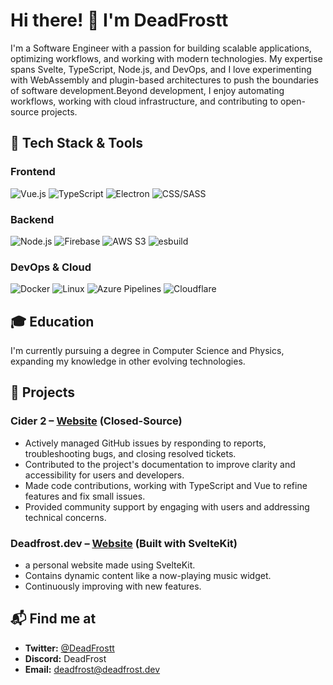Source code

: # Hi there! 👋 I'm DeadFrostt

I'm a Software Engineer with a passion for building scalable applications, optimizing workflows, and working with modern technologies. My expertise spans Svelte, TypeScript, Node.js, and DevOps, and I love experimenting with WebAssembly and plugin-based architectures to push the boundaries of software development.Beyond development, I enjoy automating workflows, working with cloud infrastructure, and contributing to open-source projects.

## 🔧 Tech Stack & Tools

### Frontend
![Vue.js](https://img.shields.io/badge/-Vue.js-4FC08D?style=flat-square&logo=vue.js&logoColor=white)
![TypeScript](https://img.shields.io/badge/-TypeScript-3178C6?style=flat-square&logo=typescript&logoColor=white)
![Electron](https://img.shields.io/badge/-Electron-47848F?style=flat-square&logo=electron&logoColor=white)
![CSS/SASS](https://img.shields.io/badge/-CSS/SASS-CC6699?style=flat-square&logo=sass&logoColor=white)

### Backend
![Node.js](https://img.shields.io/badge/-Node.js-339933?style=flat-square&logo=node.js&logoColor=white)
![Firebase](https://img.shields.io/badge/-Firebase-FFCA28?style=flat-square&logo=firebase&logoColor=black)
![AWS S3](https://img.shields.io/badge/-AWS_S3-569A31?style=flat-square&logo=amazons3&logoColor=white)
![esbuild](https://img.shields.io/badge/-esbuild-FFCF00?style=flat-square&logo=esbuild&logoColor=black)

### DevOps & Cloud
![Docker](https://img.shields.io/badge/-Docker-2496ED?style=flat-square&logo=docker&logoColor=white)
![Linux](https://img.shields.io/badge/-Linux-FCC624?style=flat-square&logo=linux&logoColor=black)
![Azure Pipelines](https://img.shields.io/badge/-Azure_Pipelines-2560E0?style=flat-square&logo=azurepipelines&logoColor=white)
![Cloudflare](https://img.shields.io/badge/-Cloudflare-F38020?style=flat-square&logo=cloudflare&logoColor=white)

## 🎓 Education

I'm currently pursuing a degree in Computer Science and Physics, expanding my knowledge in other evolving technologies.

## 🚀 Projects

### Cider 2 – [Website](https://cider.sh) (Closed-Source)
- Actively managed GitHub issues by responding to reports, troubleshooting bugs, and closing resolved tickets.
- Contributed to the project's documentation to improve clarity and accessibility for users and developers.
- Made code contributions, working with TypeScript and Vue to refine features and fix small issues.
- Provided community support by engaging with users and addressing technical concerns.

### Deadfrost.dev – [Website](https://deadfrost.dev) (Built with SvelteKit)

- a personal website made using SvelteKit.
- Contains dynamic content like a now-playing music widget.
- Continuously improving with new features.
    
## 📬 Find me at
- **Twitter:** [@DeadFrostt](https://twitter.com/DeadFrostt)  
- **Discord:** DeadFrost  
- **Email:** [deadfrost@deadfrost.dev](mailto:deadfrost@deadfrost.dev)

- _What this task involves_
Proceeding from the line containing "- Actively managed" through the line containing "- Contains dynamic", transcribe the lines above exactly, both end lines included.

- _Exercise solution_
- Actively managed GitHub issues by responding to reports, troubleshooting bugs, and closing resolved tickets.
- Contributed to the project's documentation to improve clarity and accessibility for users and developers.
- Made code contributions, working with TypeScript and Vue to refine features and fix small issues.
- Provided community support by engaging with users and addressing technical concerns.

### Deadfrost.dev – [Website](https://deadfrost.dev) (Built with SvelteKit)

- a personal website made using SvelteKit.
- Contains dynamic content like a now-playing music widget.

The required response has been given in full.